* _About this exercise_
Out of the listing below, copy every line that carries the string "https".

* _Input data_
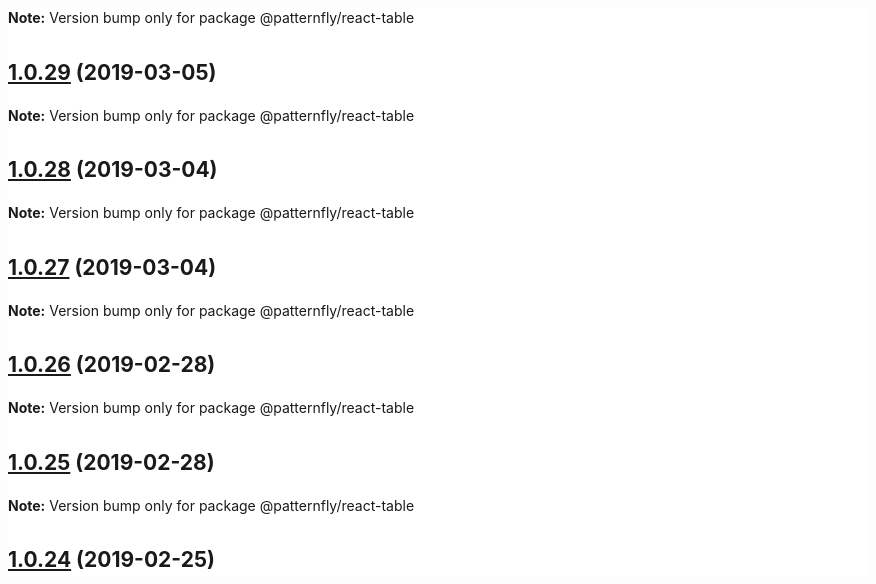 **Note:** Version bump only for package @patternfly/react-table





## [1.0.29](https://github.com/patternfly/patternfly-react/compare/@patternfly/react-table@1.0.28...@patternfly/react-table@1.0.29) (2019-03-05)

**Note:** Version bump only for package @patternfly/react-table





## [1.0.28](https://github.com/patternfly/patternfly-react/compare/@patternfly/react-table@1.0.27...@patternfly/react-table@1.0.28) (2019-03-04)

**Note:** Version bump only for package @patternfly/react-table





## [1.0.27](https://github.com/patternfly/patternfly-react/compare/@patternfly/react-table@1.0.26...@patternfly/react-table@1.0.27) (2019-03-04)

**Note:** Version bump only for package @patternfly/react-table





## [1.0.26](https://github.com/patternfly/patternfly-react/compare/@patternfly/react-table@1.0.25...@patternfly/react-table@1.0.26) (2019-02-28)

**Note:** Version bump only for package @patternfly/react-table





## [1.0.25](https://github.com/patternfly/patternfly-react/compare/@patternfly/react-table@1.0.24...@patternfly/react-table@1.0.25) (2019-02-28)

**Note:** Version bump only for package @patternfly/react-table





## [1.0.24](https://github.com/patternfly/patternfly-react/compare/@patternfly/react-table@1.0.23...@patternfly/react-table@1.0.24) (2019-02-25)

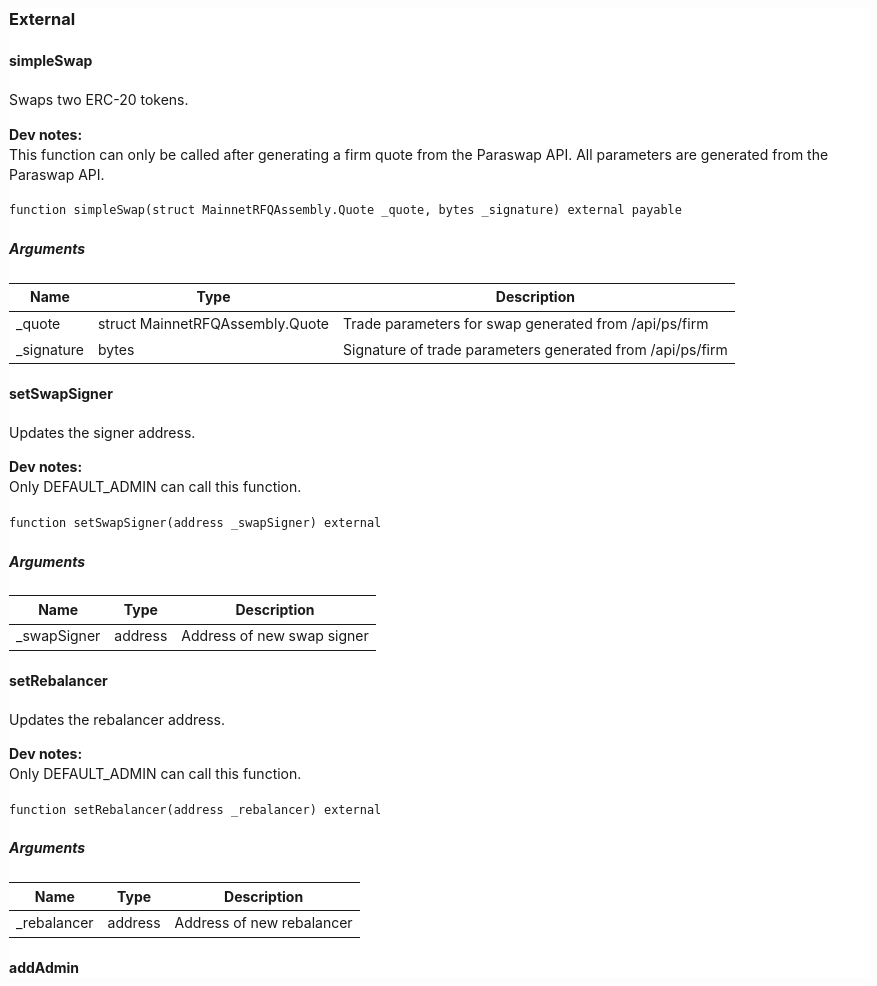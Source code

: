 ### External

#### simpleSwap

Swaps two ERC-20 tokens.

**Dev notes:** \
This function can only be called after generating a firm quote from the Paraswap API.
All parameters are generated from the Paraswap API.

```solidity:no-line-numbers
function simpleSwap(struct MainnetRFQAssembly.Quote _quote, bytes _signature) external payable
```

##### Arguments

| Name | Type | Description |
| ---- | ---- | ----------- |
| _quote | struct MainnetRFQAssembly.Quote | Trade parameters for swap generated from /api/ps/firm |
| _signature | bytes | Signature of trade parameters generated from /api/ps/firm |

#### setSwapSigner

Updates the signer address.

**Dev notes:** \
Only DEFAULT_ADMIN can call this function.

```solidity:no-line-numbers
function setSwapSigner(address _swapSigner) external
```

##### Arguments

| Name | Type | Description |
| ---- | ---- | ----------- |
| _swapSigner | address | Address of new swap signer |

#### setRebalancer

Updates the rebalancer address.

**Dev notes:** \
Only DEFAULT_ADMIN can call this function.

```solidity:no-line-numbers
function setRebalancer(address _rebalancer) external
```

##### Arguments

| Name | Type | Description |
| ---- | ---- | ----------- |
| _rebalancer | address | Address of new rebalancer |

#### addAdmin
---
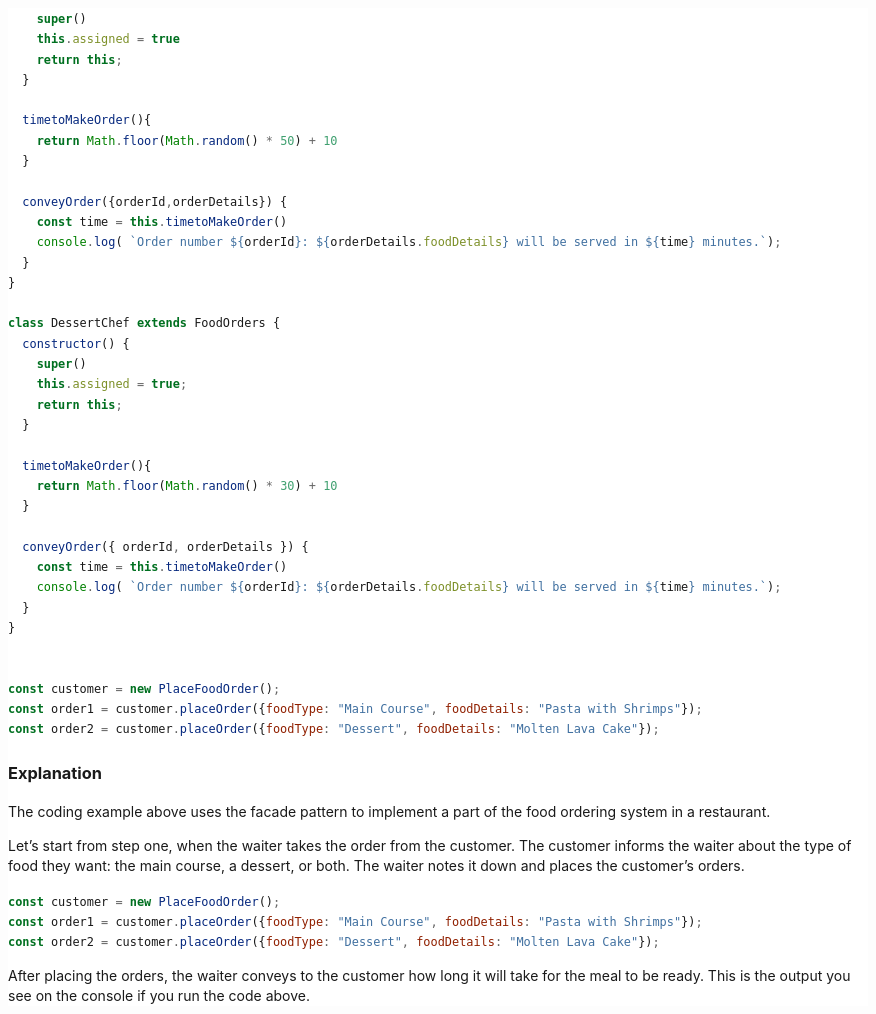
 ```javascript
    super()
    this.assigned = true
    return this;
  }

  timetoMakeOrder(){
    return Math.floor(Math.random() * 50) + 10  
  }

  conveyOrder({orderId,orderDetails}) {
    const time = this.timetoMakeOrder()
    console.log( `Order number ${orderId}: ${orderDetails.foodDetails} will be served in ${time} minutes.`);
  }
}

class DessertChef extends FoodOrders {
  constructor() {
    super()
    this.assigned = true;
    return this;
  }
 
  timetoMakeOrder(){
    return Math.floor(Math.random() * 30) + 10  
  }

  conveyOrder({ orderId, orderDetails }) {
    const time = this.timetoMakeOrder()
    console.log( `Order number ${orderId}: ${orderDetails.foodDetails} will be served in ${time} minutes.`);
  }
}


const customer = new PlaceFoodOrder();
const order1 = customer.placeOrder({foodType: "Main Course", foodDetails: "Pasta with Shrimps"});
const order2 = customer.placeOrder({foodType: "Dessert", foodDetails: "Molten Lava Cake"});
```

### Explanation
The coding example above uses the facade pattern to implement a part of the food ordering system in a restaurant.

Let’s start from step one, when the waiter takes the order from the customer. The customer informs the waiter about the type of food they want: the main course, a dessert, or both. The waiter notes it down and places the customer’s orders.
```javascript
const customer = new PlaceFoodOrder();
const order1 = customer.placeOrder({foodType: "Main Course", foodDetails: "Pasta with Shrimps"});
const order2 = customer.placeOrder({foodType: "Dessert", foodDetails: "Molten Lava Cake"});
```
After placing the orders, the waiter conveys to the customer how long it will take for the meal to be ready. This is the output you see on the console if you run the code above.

* _Exercise result_
## [1.0.29](https://github.com/patternfly/patternfly-react/compare/@patternfly/react-table@1.0.28...@patternfly/react-table@1.0.29) (2019-03-05)
## [1.0.28](https://github.com/patternfly/patternfly-react/compare/@patternfly/react-table@1.0.27...@patternfly/react-table@1.0.28) (2019-03-04)
## [1.0.27](https://github.com/patternfly/patternfly-react/compare/@patternfly/react-table@1.0.26...@patternfly/react-table@1.0.27) (2019-03-04)
## [1.0.26](https://github.com/patternfly/patternfly-react/compare/@patternfly/react-table@1.0.25...@patternfly/react-table@1.0.26) (2019-02-28)
## [1.0.25](https://github.com/patternfly/patternfly-react/compare/@patternfly/react-table@1.0.24...@patternfly/react-table@1.0.25) (2019-02-28)
## [1.0.24](https://github.com/patternfly/patternfly-react/compare/@patternfly/react-table@1.0.23...@patternfly/react-table@1.0.24) (2019-02-25)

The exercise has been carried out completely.